A maggio 2007 il Teatro delle Briciole Società Cooperativa viene conferito a Solares Fondazione delle Arti. Nel CdA entrano Flavia Armenzoni, Alessandra Belledi, Stefano Caselli, Andrea Gambetta, Massimiliano Di Liberto e Giampaolo Bandini. La nuova realtà non fa in tempo a muovere i primi passi che è subito crisi. Fin dal 2009 inizia il rito degli stipendi pagati in ritardo, viene aperta una procedura di licenziamento collettivo e nel 2011 una procedura di Cassa integrazione. Le perdite di esercizio e l’indebitamento accumulato sono da capogiro.
I soci fondatori, al momento della costituzione della Fondazione, avevano fatto un piano industriale credibile? Si erano assicurati della sostenibilità economica della nuova realtà? Perché avevano unito due realtà completamente diverse e rivelatesi incompatibili?
Fin dall’inizio, crisi economica e crisi di progetti si saldano. Il progetto culturale alla base della nuova Fondazione, l’integrazione tra arte, cinema, teatro e musica, non si traduce in iniziative reali ma resta lettera morta. Ogni area continua a produrre le sue attività come prima, separatamente.
Perché dunque è nata la Fondazione? È forse un inspiegabile errore, destinato ad essere pagato, oggi, dai lavoratori e dalla città? I soci fondatori avevano fatto un piano culturale credibile?

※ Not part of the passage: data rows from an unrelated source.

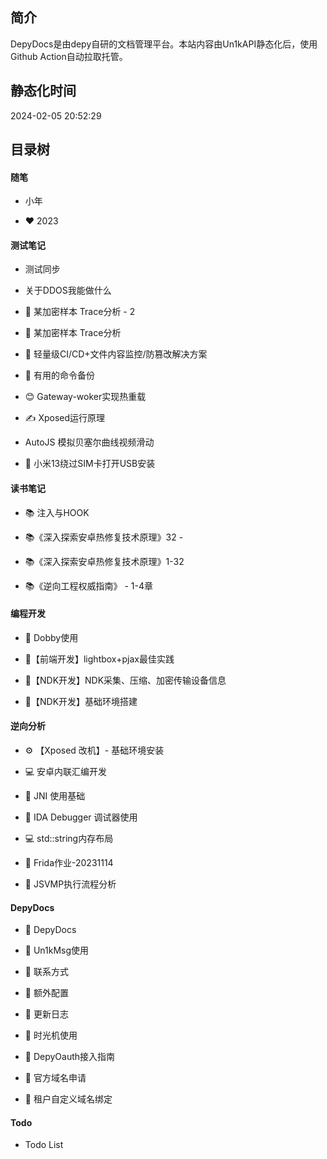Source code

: ## 简介

DepyDocs是由depy自研的文档管理平台。本站内容由Un1kAPI静态化后，使用Github Action自动拉取托管。

## 静态化时间

2024-02-05 20:52:29

## 目录树

#### 随笔

 - 小年

 - ❤ 2023

#### 测试笔记

 - 测试同步

 - 关于DDOS我能做什么

 - 🐑 某加密样本 Trace分析 - 2

 - 🐑 某加密样本 Trace分析

 - 🔧 轻量级CI/CD+文件内容监控/防篡改解决方案

 - 🍯 有用的命令备份

 - 😊 Gateway-woker实现热重载

 - ✍️ Xposed运行原理

 - AutoJS 模拟贝塞尔曲线视频滑动

 - 📱 小米13绕过SIM卡打开USB安装

#### 读书笔记

 - 📚 注入与HOOK

 - 📚《深入探索安卓热修复技术原理》32 -

 - 📚《深入探索安卓热修复技术原理》1-32

 - 📚《逆向工程权威指南》 - 1-4章

#### 编程开发

 - 🌹 Dobby使用

 - 📑【前端开发】lightbox+pjax最佳实践

 - 📑【NDK开发】NDK采集、压缩、加密传输设备信息

 - 📑【NDK开发】基础环境搭建

#### 逆向分析

 - ⚙️ 【Xposed 改机】- 基础环境安装

 - 💻 安卓内联汇编开发

 - 📑 JNI 使用基础

 - 📑 IDA Debugger 调试器使用

 - 💻 std::string内存布局

 - 💼 Frida作业-20231114

 - 🧮 JSVMP执行流程分析

#### DepyDocs

 - 📑 DepyDocs

 - 📑  Un1kMsg使用

 - 📑 联系方式

 - 📑 额外配置

 - 📑  更新日志

 - 📑 时光机使用

 - 📑 DepyOauth接入指南

 - 📑 官方域名申请

 - 📑 租户自定义域名绑定

#### Todo

 - Todo List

Ai problemi di gestione economica e di identità progettuale, si affianca, in particolare nell’area teatro, un doppio nodo irrisolto che i lavoratori hanno evidenziato in occasione degli incontri sindacali: di gestione delle relazioni con il personale, con tensioni e scarsa serenità nell’ambiente di lavoro, e di concezione verticistica della funzione direttiva, incapace di coinvolgere i lavoratori in momenti di confronto e condivisione dei progetti, oltreché di valorizzare il lavoro d’équipe e le professionalità.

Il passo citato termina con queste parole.